Ojciec również ma problemy kardiologiczne.
-Nie Marek- zaprzeczyła momentalnie. —Mamy odłożone pieniądze na czarną godzinę.
Po prostu jest kolejka w tym szpitalu, w którym leży ojciec. Nawet w wypadku, gdy pacjent płaci całą kwotę
za wszczepienie bajpasów. Najprędzej może odbyć się za pół roku.
-A prywatna klinika? Tato ma przyjaciela kardiologa i może
porozmawiałbym z ojcem i dałoby się twojego ojca umieścić tam. Pewnie jest drożej,
ale bez kolejki.
-Mógłbyś- wyraźnie ożywiła się na propozycję Marka.

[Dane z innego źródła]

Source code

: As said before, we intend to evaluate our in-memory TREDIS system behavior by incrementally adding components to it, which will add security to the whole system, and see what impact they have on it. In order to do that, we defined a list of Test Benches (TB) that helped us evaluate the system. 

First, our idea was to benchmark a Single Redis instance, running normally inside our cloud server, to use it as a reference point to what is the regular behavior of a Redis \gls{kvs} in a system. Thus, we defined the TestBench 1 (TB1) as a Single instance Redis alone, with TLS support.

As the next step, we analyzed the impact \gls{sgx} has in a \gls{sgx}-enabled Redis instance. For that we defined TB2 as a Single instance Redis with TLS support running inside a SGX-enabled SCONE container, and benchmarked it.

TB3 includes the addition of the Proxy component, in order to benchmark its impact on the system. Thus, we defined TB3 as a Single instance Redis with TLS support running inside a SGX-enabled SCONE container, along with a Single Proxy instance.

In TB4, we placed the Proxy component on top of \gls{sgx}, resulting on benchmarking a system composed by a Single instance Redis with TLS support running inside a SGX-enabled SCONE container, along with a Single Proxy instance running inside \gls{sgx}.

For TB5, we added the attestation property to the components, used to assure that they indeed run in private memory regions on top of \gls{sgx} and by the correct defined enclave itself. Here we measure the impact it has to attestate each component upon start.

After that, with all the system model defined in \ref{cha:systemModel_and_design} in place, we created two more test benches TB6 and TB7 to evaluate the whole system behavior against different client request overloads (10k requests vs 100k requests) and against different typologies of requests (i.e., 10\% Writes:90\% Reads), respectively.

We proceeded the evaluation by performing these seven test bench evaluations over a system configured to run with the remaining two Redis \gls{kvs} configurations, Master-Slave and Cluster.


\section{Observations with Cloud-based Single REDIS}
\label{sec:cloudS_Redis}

—Pieniądze nie grają różnicy.
Marek słowami na wiatr nie rzucał i dwie godziny później
Ula siedziała w gabinecie doktora Jaskólskiego. Lekarz okazał się miłym
mężczyzną i sprawami związanymi z leczeniem zajął się od razu. Jedynym
problemem było to, że po opłaceniu wszystkich wydatków konto rodziców będzie
prawie puste. Tym nie zamierzała przejmować się, bo miała swoje oszczędności i
na pewno ona ani jej rodzina z głodu nie poumierają. Postanowiła też nie
rezygnować z pracy w F&D, bo na ten czas każdy grosz się liczył. Była nawet
zdecydowana na poudawanie, że łączy ją coś z Markiem. Szybko zrozumiała też, że
jest potrzebna Markowi w biurze, bo Ania, która zastępowała ją i Wiolettę, choć
była kompetentna, to nie była zorientowana w pełni w papierach sekretariatu.

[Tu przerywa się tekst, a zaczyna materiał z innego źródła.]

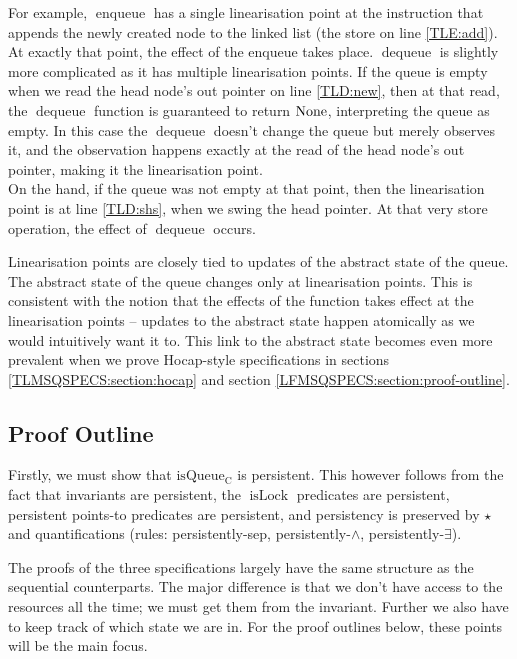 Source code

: \documentclass[a4paper, 10pt]{report}
\theoremstyle{definition}
\newcommand{\isLock}{\operatorname{isLock}}
\newcommand{\enqueue}{\operatorname{enqueue}}
\newcommand{\dequeue}{\operatorname{dequeue}}
\newcommand{\isqueueconc}{\operatorname{isQueue_{C}}}
\begin{document}
For example, $\enqueue$ has a single linearisation point at the instruction that appends the newly created node to the linked list (the store on line \ref{TLE:add}). At exactly that point, the effect of the enqueue takes place. $\dequeue$ is slightly more complicated as it has multiple linearisation points. If the queue is empty when we read the head node's out pointer on line \ref{TLD:new}, then at that read, the $\dequeue$ function is guaranteed to return $\operatorname{None}$, interpreting the queue as empty. In this case the $\dequeue$ doesn't change the queue but merely observes it, and the observation happens exactly at the read of the head node's out pointer, making it the linearisation point.\\
On the hand, if the queue was not empty at that point, then the linearisation point is at line \ref{TLD:shs}, when we swing the head pointer. At that very store operation, the effect of $\dequeue$ occurs.

Linearisation points are closely tied to updates of the abstract state of the queue. The abstract state of the queue changes only at linearisation points. This is consistent with the notion that the effects of the function takes effect at the linearisation points -- updates to the abstract state happen atomically as we would intuitively want it to. This link to the abstract state becomes even more prevalent when we prove Hocap-style specifications in sections \ref{TLMSQSPECS:section:hocap} and section \ref{LFMSQSPECS:section:proof-outline}.

\subsection{Proof Outline}
\label{TLMSQSPECS:concurrent:sub:proof-outline}
Firstly, we must show that $\isqueueconc$ is persistent. This however follows from the fact that invariants are persistent, the $\isLock$ predicates are persistent, persistent points-to predicates are persistent, and persistency is preserved by $\star{}$ and quantifications (rules: persistently-sep, persistently-$\land{}$, persistently-$\exists$).

The proofs of the three specifications largely have the same structure as the sequential counterparts. The major difference is that we don't have access to the resources all the time; we must get them from the invariant. Further we also have to keep track of which state we are in. For the proof outlines below, these points will be the main focus.
\end{document}
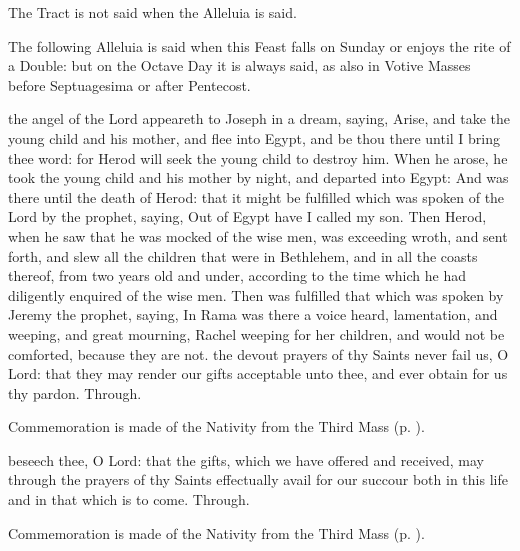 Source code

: \begin{rubric}
     The Tract is not said when the Alleluia is said.
\end{rubric}
\begin{rubric}
    The following Alleluia is said when this Feast falls on Sunday or enjoys the rite of a  Double: but on the Octave Day it is always said, as also in Votive Masses before Septuagesima or after Pentecost.
\end{rubric}
 the angel of the Lord appeareth to Joseph in a dream, saying, Arise, and take the young child and his mother, and flee into Egypt, and be thou there until I bring thee word: for Herod will seek the young child to destroy him. When he arose, he took the young child and his mother by night, and departed into Egypt: And was there until the death of Herod: that it might be fulfilled which was spoken of the Lord by the prophet, saying, Out of Egypt have I called my son. Then Herod, when he saw that he was mocked of the wise men, was exceeding wroth, and sent forth, and slew all the children that were in Bethlehem, and in all the coasts thereof, from two years old and under, according to the time which he had diligently enquired of the wise men. Then was fulfilled that which was spoken by Jeremy the prophet, saying, In Rama was there a voice heard, lamentation, and weeping, and great mourning, Rachel weeping for her children, and would not be comforted, because they are not.
\secret
{} the devout prayers of thy Saints never fail us, O Lord: that they may render our gifts acceptable unto thee, and ever obtain for us thy pardon. Through.
\begin{rubric}
    Commemoration is made of the Nativity from the Third Mass (p. \pageref{NativityMassIIISecret}).
\end{rubric}
\postcommunion
{} beseech thee, O Lord: that the gifts, which we have offered and received, may through the prayers of thy Saints effectually avail for our succour both in this life and in that which is to come. Through.
\begin{rubric}
    Commemoration is made of the Nativity from the Third Mass (p. \pageref{NativityMassIIIPostcommunion}).
\end{rubric}

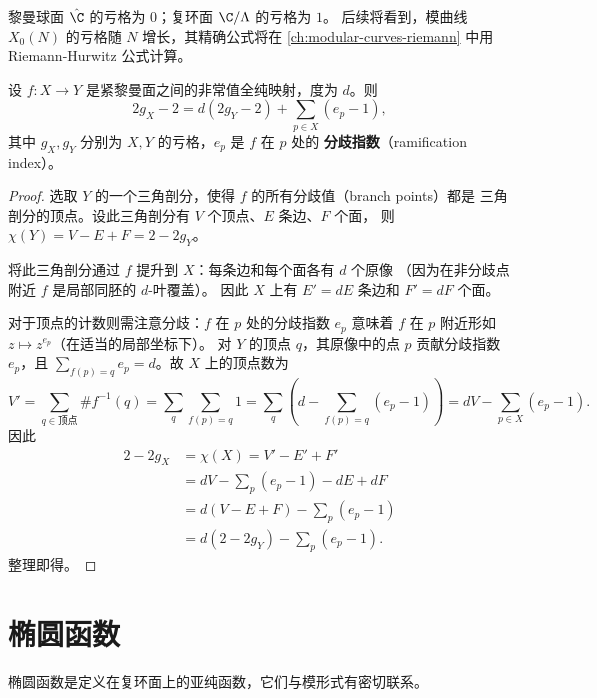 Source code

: \begin{remark}
黎曼球面 $\hat{\C}$ 的亏格为 $0$；复环面 $\C/\Lambda$ 的亏格为 $1$。
后续将看到，模曲线 $X_0(N)$ 的亏格随 $N$ 增长，其精确公式将在
\cref{ch:modular-curves-riemann} 中用 Riemann-Hurwitz 公式计算。
\end{remark}

\begin{theorem}
\label{thm:riemann-hurwitz}
设 $f\colon X \to Y$ 是紧黎曼面之间的非常值全纯映射，度为 $d$。则
\[
  2g_X - 2 = d(2g_Y - 2) + \sum_{p \in X} (e_p - 1),
\]
其中 $g_X, g_Y$ 分别为 $X, Y$ 的亏格，$e_p$ 是 $f$ 在 $p$ 处的
\textbf{分歧指数}（ramification index）。
\end{theorem}

\begin{proof}
选取 $Y$ 的一个三角剖分，使得 $f$ 的所有分歧值（branch points）都是
三角剖分的顶点。设此三角剖分有 $V$ 个顶点、$E$ 条边、$F$ 个面，
则 $\chi(Y) = V - E + F = 2 - 2g_Y$。

将此三角剖分通过 $f$ 提升到 $X$：每条边和每个面各有 $d$ 个原像
（因为在非分歧点附近 $f$ 是局部同胚的 $d$-叶覆盖）。
因此 $X$ 上有 $E' = dE$ 条边和 $F' = dF$ 个面。

对于顶点的计数则需注意分歧：$f$ 在 $p$ 处的分歧指数 $e_p$ 意味着
$f$ 在 $p$ 附近形如 $z \mapsto z^{e_p}$（在适当的局部坐标下）。
对 $Y$ 的顶点 $q$，其原像中的点 $p$ 贡献分歧指数 $e_p$，且
$\sum_{f(p)=q} e_p = d$。故 $X$ 上的顶点数为
\[
  V' = \sum_{q \in \text{顶点}} \#f^{-1}(q)
  = \sum_q \sum_{f(p)=q} 1
  = \sum_q \left(d - \sum_{f(p)=q}(e_p - 1)\right)
  = dV - \sum_{p \in X}(e_p - 1).
\]
因此
\begin{align}
  2 - 2g_X &= \chi(X) = V' - E' + F' \\
  &= dV - \sum_p(e_p - 1) - dE + dF \\
  &= d(V - E + F) - \sum_p(e_p - 1) \\
  &= d(2 - 2g_Y) - \sum_p(e_p - 1).
\end{align}
整理即得。
\end{proof}


\section{椭圆函数}
\label{sec:elliptic-functions}

椭圆函数是定义在复环面上的亚纯函数，它们与模形式有密切联系。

Powrót do firmy nie był taki zły, jak myślała i było dokładnie
tak, jak mówił Marek, i wszyscy uważali ich za parę. Już tego pierwszego
popołudnia, gdy przyszła tylko na chwilę, mogła przekonać się o tym.
-Od początku była między wami chemia- rzekła Ania
recepcjonistka i czasowa sekretarka Marka. —A, gdy zdjęcie tego twojego
chłopaka zniknęło z twojego biurka, to było już wiadomo, że ty i Marek macie
się ku sobie. Pięknie razem wyglądacie Ula i pasujecie do siebie. Wasze zdjęcia
z tej sesji APART nie schodzą z bilbordów. Para jak malowana.

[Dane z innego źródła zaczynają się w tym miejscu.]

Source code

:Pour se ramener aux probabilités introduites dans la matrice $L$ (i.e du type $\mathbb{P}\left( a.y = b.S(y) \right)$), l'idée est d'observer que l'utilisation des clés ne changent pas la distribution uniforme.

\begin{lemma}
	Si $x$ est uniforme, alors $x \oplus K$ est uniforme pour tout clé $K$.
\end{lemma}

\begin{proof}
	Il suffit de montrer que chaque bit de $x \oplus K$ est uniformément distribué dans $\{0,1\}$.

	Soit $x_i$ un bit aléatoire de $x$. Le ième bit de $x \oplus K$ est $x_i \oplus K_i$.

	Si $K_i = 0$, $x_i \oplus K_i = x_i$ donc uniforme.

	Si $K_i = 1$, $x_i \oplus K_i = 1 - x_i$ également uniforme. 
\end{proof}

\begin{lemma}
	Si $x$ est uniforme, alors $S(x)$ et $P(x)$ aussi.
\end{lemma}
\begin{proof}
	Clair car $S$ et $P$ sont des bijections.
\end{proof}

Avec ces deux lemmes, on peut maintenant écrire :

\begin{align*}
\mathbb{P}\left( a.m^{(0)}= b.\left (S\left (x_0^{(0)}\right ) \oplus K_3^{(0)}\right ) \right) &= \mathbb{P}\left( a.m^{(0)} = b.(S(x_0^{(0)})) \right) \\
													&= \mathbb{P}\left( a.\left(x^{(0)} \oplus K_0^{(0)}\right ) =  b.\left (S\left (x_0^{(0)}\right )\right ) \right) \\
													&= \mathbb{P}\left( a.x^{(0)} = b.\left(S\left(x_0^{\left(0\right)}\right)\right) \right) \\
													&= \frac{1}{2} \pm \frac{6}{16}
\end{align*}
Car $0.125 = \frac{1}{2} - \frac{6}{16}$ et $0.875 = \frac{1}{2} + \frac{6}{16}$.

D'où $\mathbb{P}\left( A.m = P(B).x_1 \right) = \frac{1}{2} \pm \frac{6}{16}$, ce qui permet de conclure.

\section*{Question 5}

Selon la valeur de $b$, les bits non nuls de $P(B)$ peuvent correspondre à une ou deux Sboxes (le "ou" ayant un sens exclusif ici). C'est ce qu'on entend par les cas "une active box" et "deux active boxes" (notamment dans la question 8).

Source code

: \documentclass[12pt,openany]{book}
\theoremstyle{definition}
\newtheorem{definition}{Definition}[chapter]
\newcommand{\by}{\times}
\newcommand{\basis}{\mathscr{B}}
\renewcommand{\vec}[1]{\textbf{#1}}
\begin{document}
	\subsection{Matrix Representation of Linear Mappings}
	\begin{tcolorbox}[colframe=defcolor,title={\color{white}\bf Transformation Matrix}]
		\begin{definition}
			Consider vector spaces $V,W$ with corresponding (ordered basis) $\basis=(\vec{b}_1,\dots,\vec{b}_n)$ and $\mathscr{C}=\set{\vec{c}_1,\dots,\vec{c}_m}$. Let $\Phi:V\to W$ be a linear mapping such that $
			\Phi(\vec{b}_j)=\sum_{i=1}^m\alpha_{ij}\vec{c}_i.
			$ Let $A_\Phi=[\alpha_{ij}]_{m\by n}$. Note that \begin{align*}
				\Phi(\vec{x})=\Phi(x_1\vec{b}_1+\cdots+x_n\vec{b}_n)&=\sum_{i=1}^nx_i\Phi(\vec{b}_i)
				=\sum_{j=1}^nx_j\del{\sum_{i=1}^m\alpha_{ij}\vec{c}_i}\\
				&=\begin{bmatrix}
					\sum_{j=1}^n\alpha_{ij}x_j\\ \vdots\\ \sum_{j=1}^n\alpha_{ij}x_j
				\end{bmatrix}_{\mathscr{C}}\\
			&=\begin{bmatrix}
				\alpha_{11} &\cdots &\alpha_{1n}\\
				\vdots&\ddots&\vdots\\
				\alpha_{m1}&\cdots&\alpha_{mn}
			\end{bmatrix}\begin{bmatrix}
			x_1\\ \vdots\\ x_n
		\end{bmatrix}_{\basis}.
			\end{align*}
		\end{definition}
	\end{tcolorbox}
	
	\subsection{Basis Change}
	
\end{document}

-Tak- gładko skłamała. —Ale do ślubu daleko, więc nie
zbierałabym na prezent. —To znaczy ja o ślubie nie myślę jeszcze. Znamy się
dopiero trzy miesiące, jakby nie patrzeć na to, a spotykamy dwa tygodnie. I sama wiesz, jaki jest Marek.
-Był Ula. Teraz z daleka widać, że zakochał się- brnęła w
temat, choć Ula wolałaby zakończyć go.
-Pożyjemy, zobaczymy. To, co Ania zabieramy się za te
raporty- gładko zmieniła temat. —Obiecałam ojcu, że długo nie zabawię we
firmie.
-Marek mówił, że masz ojca w szpitalu i że musiałaś
przerwać urlop z tego powodu- dodała jeszcze.
-Tak- ponownie skłamała. Ciekawa jestem, ile Marek jeszcze nakłamał- pomyślała.
Tuż przed wyjściem z firmy i w oczekiwanie na windę miała
kolejną, podobną rozmowę.
-Kto by pomyślał, że nasz Mareczek tak zaangażuje się Ula-
zagadnęła bufetowa. —Tyle czasu z kwiatka na kwiatek, a ty w trzy miesiące
usidliłaś go.
-Nie usidliłam go. My się tylko spotykamy i może nic z
tego nie wyjdzie-zaczęła wyjaśniać.
-Marek pogonił ostatnio Klaudię, a to o czymś świadczy
Ula -dodała krawcowa Iza. —Nawet za czasów Pauliny tak się nie zachowywał i
romansował na okrągło. A Pshemko to już ma wizję na twoją suknię ślubną.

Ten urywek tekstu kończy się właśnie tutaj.